=== Task objective ===
What is needed is an exact copy of the lines from the start of the records below through the line with "the saturation telescope", without the pictures.

....

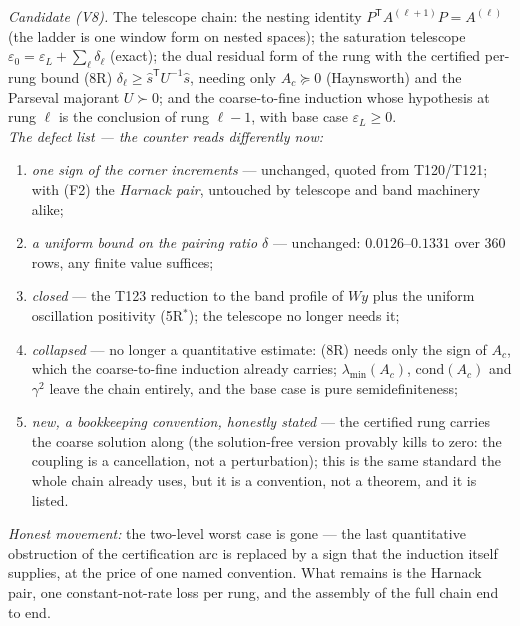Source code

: \documentclass[11pt,a4paper]{article}
\begin{document}
\begin{keybox}
\emph{Candidate (V8).} The telescope chain: the nesting identity
$P^{\mathsf T}A^{(\ell+1)}P=A^{(\ell)}$ (the ladder is one window form on nested spaces);
the saturation telescope $\varepsilon_0=\varepsilon_L+\sum_\ell\delta_\ell$ (exact); the
dual residual form of the rung with the certified per-rung bound (8R)
$\delta_\ell\ge\hat s^{\mathsf T}U^{-1}\hat s$, needing only $A_c\succeq0$ (Haynsworth) and
the Parseval majorant $U\succ0$; and the coarse-to-fine induction whose hypothesis at rung
$\ell$ is the conclusion of rung $\ell-1$, with base case $\varepsilon_L\ge0$.\\[3pt]
\emph{The defect list --- the counter reads differently now:}
\begin{enumerate}[leftmargin=1.6em]
\item[\textbf{(F1)}] \emph{one sign of the corner increments} --- unchanged, quoted from
T120/T121; with (F2) the \emph{Harnack pair}, untouched by telescope and band machinery
alike;
\item[\textbf{(F2)}] \emph{a uniform bound on the pairing ratio $\delta$} --- unchanged:
$0.0126$--$0.1331$ over $360$ rows, any finite value suffices;
\item[\textbf{(F3)}] \emph{closed} --- the T123 reduction to the band profile of $Wy$ plus
the uniform oscillation positivity (5R$^*$); the telescope no longer needs it;
\item[\textbf{(F4)}] \emph{collapsed} --- no longer a quantitative estimate: (8R) needs
only the sign of $A_c$, which the coarse-to-fine induction already carries;
$\lambda_{\min}(A_c)$, $\mathrm{cond}(A_c)$ and $\gamma^2$ leave the chain entirely, and
the base case is pure semidefiniteness;
\item[\textbf{(F5)}] \emph{new, a bookkeeping convention, honestly stated} --- the
certified rung carries the coarse solution along (the solution-free version provably kills
to zero: the coupling is a cancellation, not a perturbation); this is the same standard the
whole chain already uses, but it is a convention, not a theorem, and it is listed.
\end{enumerate}
\emph{Honest movement:} the two-level worst case is gone --- the last quantitative
obstruction of the certification arc is replaced by a sign that the induction itself
supplies, at the price of one named convention. What remains is the Harnack pair, one
constant-not-rate loss per rung, and the assembly of the full chain end to end.
\end{keybox}
\end{document}
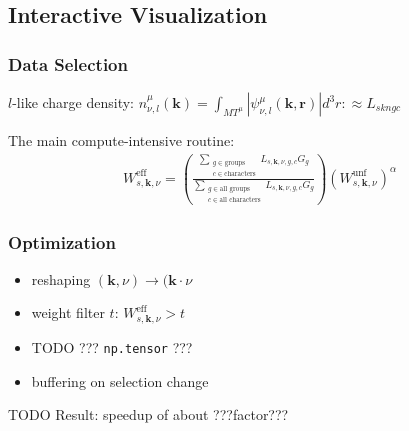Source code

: \documentclass{beamer}
\begin{document}
\subsection{Interactive Visualization}
\label{sec:visualization}

\begin{frame}
    \frametitle{Data Selection}
    \(l\)-like charge density: \(n_{\nu,l}^\mu(\mathbf{k}) = \int_{MT^\mu} |\psi_{\nu,l}^\mu(\mathbf{k,r})| d^3r :\approx L_{skngc}\) 

    The main compute-intensive routine:
    \begin{align*}
      W^{\text{eff}}_{s,\mathbf{k},\nu} = \left( \frac{\sum\limits_{\substack{g \in \text{groups} \\ c \in \text{characters}}} L_{s,\mathbf{k},\nu,g,c} G_g}{\sum\limits_{\substack{g \in \text{all groups} \\ c \in \text{all characters}}} L_{s,\mathbf{k},\nu,g,c} G_g} \right) \left(W_{s,\mathbf{k},\nu}^{\text{unf}}\right)^\alpha
    \end{align*}
\end{frame}
% 

\begin{frame}
    \frametitle{Optimization}
    \begin{itemize}
    \item reshaping \((\mathbf{k},\nu) \rightarrow (\mathbf{k} \cdot \nu\)
    \item weight filter \(t\): \(W^{\text{eff}}_{s,\mathbf{k},\nu} > t\)
    \item TODO ??? \texttt{np.tensor} ???
    \item buffering on selection change
    \end{itemize}
    TODO Result: speedup of about ???factor??? 
\end{frame}
\end{document}
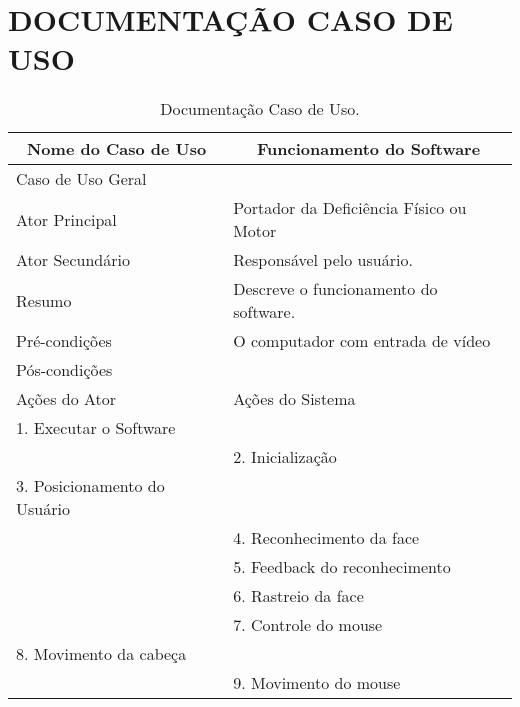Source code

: \chapter{DOCUMENTAÇÃO CASO DE USO}
\label{Apx:A}


\begin{longtable}{|l|l|}
\caption{Documentação Caso de Uso.} \label{tab:long} \\

\hline 
\multicolumn{1}{|c|}{\textbf{Nome do Caso de Uso}} & 
\multicolumn{1}{c|}{\textbf{Funcionamento do Software}} \\ \hline 
\endfirsthead

\hline
Caso de Uso Geral &  \\ \hline
Ator Principal & Portador da Deficiência Físico ou Motor \\ \hline
Ator Secundário & Responsável pelo usuário. \\ \hline
Resumo & Descreve o funcionamento do software. \\ \hline 
Pré-condições &  O computador com entrada de vídeo \\ \hline 
 Pós-condições&  \\ \hline
 Ações do Ator& Ações do Sistema \\ \hline
 1.	Executar o Software&  \\ \hline
 &  2.	Inicialização\\ \hline
 3.	Posicionamento do Usuário&  \\ \hline
 & 4.	Reconhecimento da face  \\ \hline
 & 5.	Feedback do reconhecimento \\ \hline
 & 6.	Rastreio da face \\ \hline
 & 7.	Controle do mouse \\ \hline
8.	Movimento da cabeça &  \\ \hline
 &  9.	Movimento do mouse\\ \hline
\end{longtable}


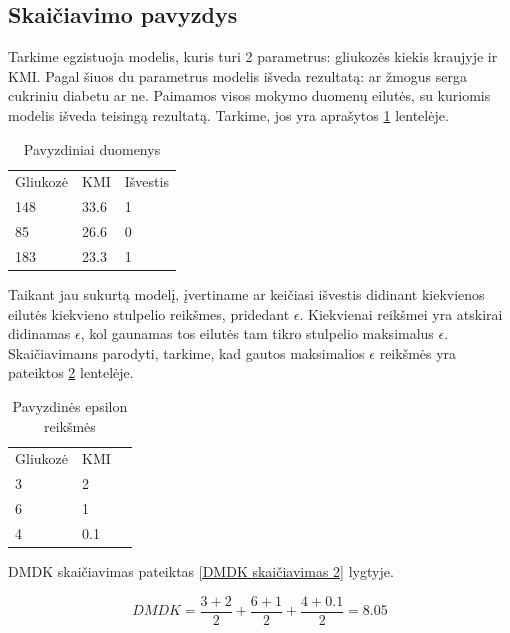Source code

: \documentclass{VUMIFInfBakalaurinis}
\begin{document}
\subsection{Skaičiavimo pavyzdys}
\par Tarkime egzistuoja modelis, kuris turi 2 parametrus: gliukozės kiekis kraujyje ir KMI. Pagal šiuos du parametrus modelis išveda rezultatą: ar žmogus serga cukriniu diabetu ar ne. Paimamos visos mokymo duomenų eilutės, su kuriomis modelis išveda teisingą rezultatą. Tarkime, jos yra aprašytos \ref{tab:Pavyzdiniai duomenys 1} lentelėje.

\begin{table}[h]
\centering
\begin{tabular}{|l|l|l|}
\cline{1-3}
Gliukozė & KMI  & Išvestis \\\cline{1-3}
148      & 33.6 & 1        \\\cline{1-3}
85       & 26.6 & 0        \\\cline{1-3}
183      & 23.3 & 1        \\\cline{1-3}
\end{tabular}
\caption{Pavyzdiniai duomenys}
\label{tab:Pavyzdiniai duomenys 1}
\end{table}

\par Taikant jau sukurtą modelį, įvertiname ar keičiasi išvestis didinant kiekvienos eilutės kiekvieno stulpelio reikšmes, pridedant $\epsilon$. Kiekvienai reikšmei yra atskirai didinamas $\epsilon$, kol gaunamas tos eilutės tam tikro stulpelio maksimalus $\epsilon$. Skaičiavimams parodyti, tarkime, kad gautos maksimalios $\epsilon$ reikšmės yra pateiktos \ref{tab:my-table2} lentelėje.

\begin{table}[t]
\centering
\begin{tabular}{|l|l|l|}
\cline{1-2}
Gliukozė & KMI \\\cline{1-2}
3      & 2 \\\cline{1-2}
6       & 1 \\\cline{1-2}
4      & 0.1 \\\cline{1-2}
\end{tabular}
\caption{Pavyzdinės epsilon reikšmės}
\label{tab:my-table2}
\end{table}

\par DMDK skaičiavimas pateiktas \eqref{DMDK skaičiavimas 2} lygtyje.

\begin{equation}
DMDK = \frac{3 + 2}{2} + \frac{6 + 1}{2} + \frac{4 + 0.1}{2} = 8.05
\label{DMDK skaičiavimas 2}
\end{equation}
\end{document}
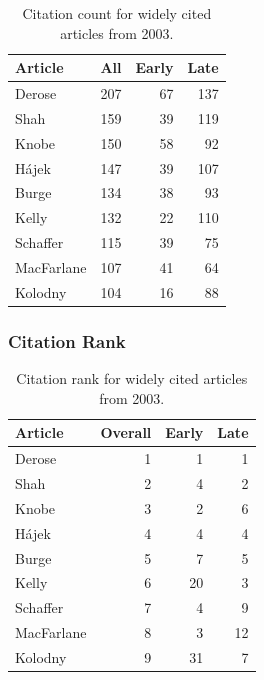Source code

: \documentclass[
  10pt,
  letterpaper,
  DIV=11,
  numbers=noendperiod,
  twoside]{scrartcl}
\begin{document}
\begin{longtable}[]{@{}lrrr@{}}

\caption{\label{tbl-citation-count-2003}Citation count for widely cited
articles from 2003.}

\tabularnewline

\toprule\noalign{}
Article & All & Early & Late \\
\midrule\noalign{}
\endhead
\bottomrule\noalign{}
\endlastfoot
Derose & 207 & 67 & 137 \\
Shah & 159 & 39 & 119 \\
Knobe & 150 & 58 & 92 \\
Hájek & 147 & 39 & 107 \\
Burge & 134 & 38 & 93 \\
Kelly & 132 & 22 & 110 \\
Schaffer & 115 & 39 & 75 \\
MacFarlane & 107 & 41 & 64 \\
Kolodny & 104 & 16 & 88 \\

\end{longtable}

\subsubsection*{Citation Rank}\label{sec-rank-2003}

\begin{longtable}[]{@{}lrrr@{}}

\caption{\label{tbl-citation-rank-2003}Citation rank for widely cited
articles from 2003.}

\tabularnewline

\toprule\noalign{}
Article & Overall & Early & Late \\
\midrule\noalign{}
\endhead
\bottomrule\noalign{}
\endlastfoot
Derose & 1 & 1 & 1 \\
Shah & 2 & 4 & 2 \\
Knobe & 3 & 2 & 6 \\
Hájek & 4 & 4 & 4 \\
Burge & 5 & 7 & 5 \\
Kelly & 6 & 20 & 3 \\
Schaffer & 7 & 4 & 9 \\
MacFarlane & 8 & 3 & 12 \\
Kolodny & 9 & 31 & 7 \\

\end{longtable}
\end{document}
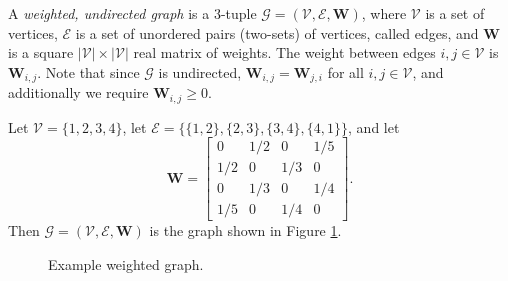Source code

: \documentclass[12pt]{article}
\begin{document}
\begin{defn}
    A \emph{weighted, undirected graph} is a $3$-tuple $\mathcal{G} = (\mathcal{V}, \mathcal{E}, \bm{W})$, where $\mathcal{V}$ is a set of vertices, $\mathcal{E}$ is a set of unordered pairs (two-sets) of vertices, called edges, and $\bm{W}$ is a square $|\mathcal{V}| \times |\mathcal{V}|$ real matrix of weights. The weight between edges $i, j \in \mathcal{V}$ is $\bm{W}_{i, j}$. Note that since $\mathcal{G}$ is undirected, $\bm{W}_{i,j} = \bm{W}_{j, i}$ for all $i, j \in \mathcal{V}$, and additionally we require $\bm{W}_{i, j} \geq 0$.
\end{defn}

\begin{exmp}
    Let $\mathcal{V} = \{1, 2, 3, 4\}$, let $\mathcal{E} = \{\{1, 2\}, \{2, 3\}, \{3, 4\}, \{4, 1\}\}$, and let
    \[\bm{W} = \begin{bmatrix}
        0 & 1/2 & 0 & 1/5 \\
        1/2 & 0 & 1/3 & 0 \\
        0 & 1/3 & 0 & 1/4 \\
        1/5 & 0 & 1/4 & 0
    \end{bmatrix}.\] Then $\mathcal{G} = (\mathcal{V}, \mathcal{E}, \bm{W})$ is the graph shown in Figure \ref{fig:example-weighted-graph}.
\end{exmp}

\begin{figure}[ht!]
    \centering
\caption{Example weighted graph.}
\label{fig:example-weighted-graph}
\end{figure}
\end{document}
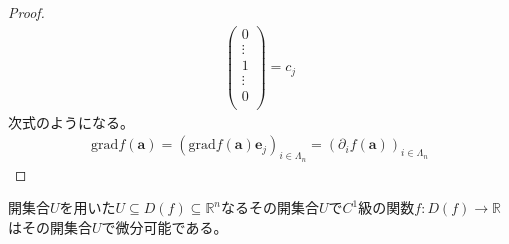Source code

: \documentclass[dvipdfmx]{jsarticle}
\begin{document}
\begin{proof}
\begin{align*}
\begin{pmatrix}
0 \\
 \vdots \\
1 \\
 \vdots \\
0 \\
\end{pmatrix} = c_{j}
\end{align*}
次式のようになる。
\begin{align*}
\mathrm{grad}f\left( \mathbf{a} \right) = \left( \mathrm{grad}f\left( \mathbf{a} \right)\mathbf{e}_{j} \right)_{i \in \varLambda_{n}} = \left( \partial_{i}f\left( \mathbf{a} \right) \right)_{i \in \varLambda_{n}}
\end{align*}
\end{proof}
\begin{thm}\label{4.2.5.4}
開集合$U$を用いた$U \subseteq D(f) \subseteq \mathbb{R}^{n}$なるその開集合$U$で$C^{1}$級の関数$f:D(f) \rightarrow \mathbb{R}$はその開集合$U$で微分可能である。
\end{thm}
\end{document}

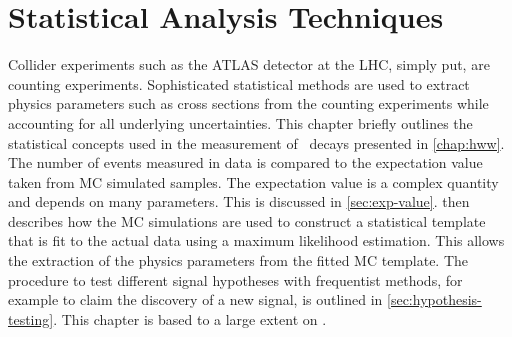 \chapter{Statistical Analysis Techniques}
\label{chap:statistics}
Collider experiments such as the ATLAS detector at the LHC, simply put, are counting experiments. 
Sophisticated statistical methods are used to extract physics parameters such as cross sections from the counting experiments while accounting for all underlying uncertainties. 
This chapter briefly outlines the statistical concepts used in the measurement of \HWW\ decays presented in \cref{chap:hww}.
The number of events measured in data is compared to the expectation value taken from MC simulated samples. The expectation value is a complex quantity and depends on many parameters. This is discussed in \cref{sec:exp-value}.
 then describes how the MC simulations are used to construct a statistical template that is fit to the actual data using a maximum likelihood estimation. This allows the extraction of the physics parameters from the fitted MC template.
The procedure to test different signal hypotheses with frequentist methods, for example to claim the discovery of a new signal, is outlined in \cref{sec:hypothesis-testing}.
This chapter is based to a large extent on .

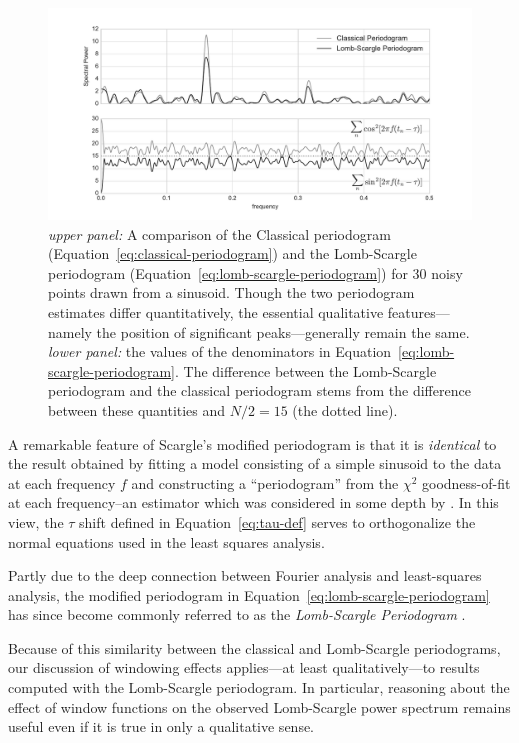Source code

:\documentclass[preprint]{aastex}
\newcommand{\figlabel}[1]{\label{fig:#1}}
\newcommand{\Eq}[1]{Equation~\ref{eq:#1}}
\newcommand{\eq}[1]{\Eq{#1}}
\begin{document}
\begin{figure}[ht]
  \centering
  \includegraphics[width=\textwidth]{fig17_ls_comparison}
  \caption{{\it upper panel:} A comparison of the Classical periodogram
    (\eq{classical-periodogram}) and the Lomb-Scargle periodogram
    (\eq{lomb-scargle-periodogram}) for 30 noisy points drawn from a sinusoid.
    Though the two periodogram estimates differ quantitatively, the essential
    qualitative features---namely the position of significant peaks---generally
    remain the same.
    {\it lower panel:} the values of the denominators in
    \eq{lomb-scargle-periodogram}.
    The difference between the Lomb-Scargle periodogram and the classical
    periodogram stems from the difference between these quantities
    and $N/2 = 15$ (the dotted line).
    \figlabel{ls-comparison}}
\end{figure}

A remarkable feature of Scargle's modified periodogram is that it is
{\it identical} to the result
obtained by fitting a model consisting of a simple sinusoid to the data at
each frequency $f$ and
constructing a ``periodogram'' from the $\chi^2$ goodness-of-fit at each
frequency--an estimator which was considered in some depth by \citet{Lomb76}.
In this view, the $\tau$ shift defined in \eq{tau-def} serves to orthogonalize
the normal equations used in the least squares analysis.

Partly due to the deep connection between Fourier analysis and least-squares
analysis, the modified periodogram in \eq{lomb-scargle-periodogram}
has since become commonly referred to as the {\it Lomb-Scargle Periodogram}
\citep[though versions of this approach had been employed even earlier;
  see, e.g.][]{Gottlieb75}.

Because of this similarity between the classical and Lomb-Scargle periodograms,
our discussion of windowing effects applies---at least qualitatively---to
results computed with the Lomb-Scargle periodogram.
In particular, reasoning about the effect of window functions on the observed
Lomb-Scargle power spectrum remains useful even if it is true in only a
qualitative sense.
\end{document}
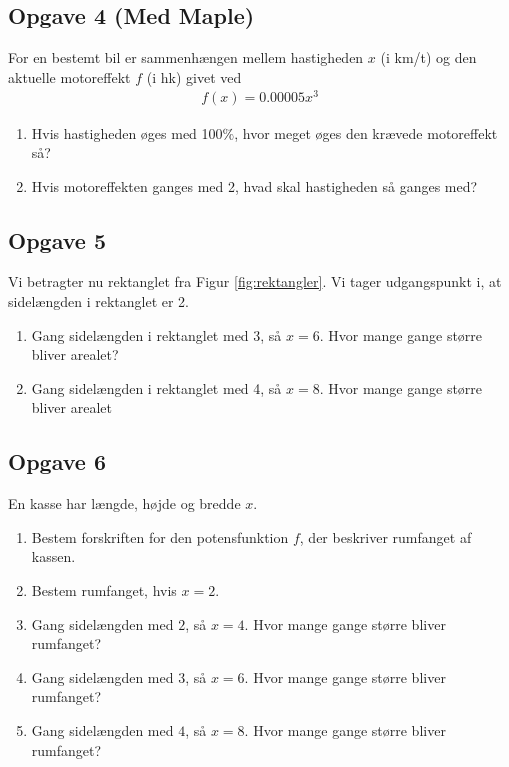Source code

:\subsection*{Opgave 4 (Med Maple)}
For en bestemt bil er sammenhængen mellem hastigheden $x$ (i km/t) og den aktuelle motoreffekt $f$ (i hk) givet ved
\begin{align*}
	f(x) = 0.00005x^3
\end{align*}
\begin{enumerate}[label=\roman*)]
	\item Hvis hastigheden øges med 100$\%$, hvor meget øges den krævede motoreffekt så?
	\item Hvis motoreffekten ganges med 2, hvad skal hastigheden så ganges med?
\end{enumerate}


\subsection*{Opgave 5}
Vi betragter nu rektanglet fra Figur \ref{fig:rektangler}. Vi tager udgangspunkt i, at sidelængden i rektanglet er 2.
\begin{enumerate}[label = \roman*)]
	\item Gang sidelængden i rektanglet med 3, så $x = 6$. Hvor mange gange større bliver arealet?
	\item Gang sidelængden i rektanglet med 4, så $x = 8$. Hvor mange gange større bliver arealet
\end{enumerate}

\subsection*{Opgave 6}
En kasse har længde, højde og bredde $x$. 
\begin{enumerate}[label=\roman*)]
	\item Bestem forskriften for den potensfunktion $f$, der beskriver rumfanget af kassen.
	\item Bestem rumfanget, hvis $x = 2$.
	\item Gang sidelængden med $2$, så $x = 4$. Hvor mange gange større bliver rumfanget?
	\item Gang sidelængden med $3$, så $x = 6$. Hvor mange gange større bliver rumfanget?
	\item Gang sidelængden med $4$, så $x = 8$. Hvor mange gange større bliver rumfanget?
\end{enumerate}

....

=== Exercise output ===
Source code

: \documentclass[11pt,a4paper]{article}
\begin{document}
\begin{keybox}
\emph{Candidate (V8).} The telescope chain: the nesting identity
$P^{\mathsf T}A^{(\ell+1)}P=A^{(\ell)}$ (the ladder is one window form on nested spaces);
the saturation telescope $\varepsilon_0=\varepsilon_L+\sum_\ell\delta_\ell$ (exact); the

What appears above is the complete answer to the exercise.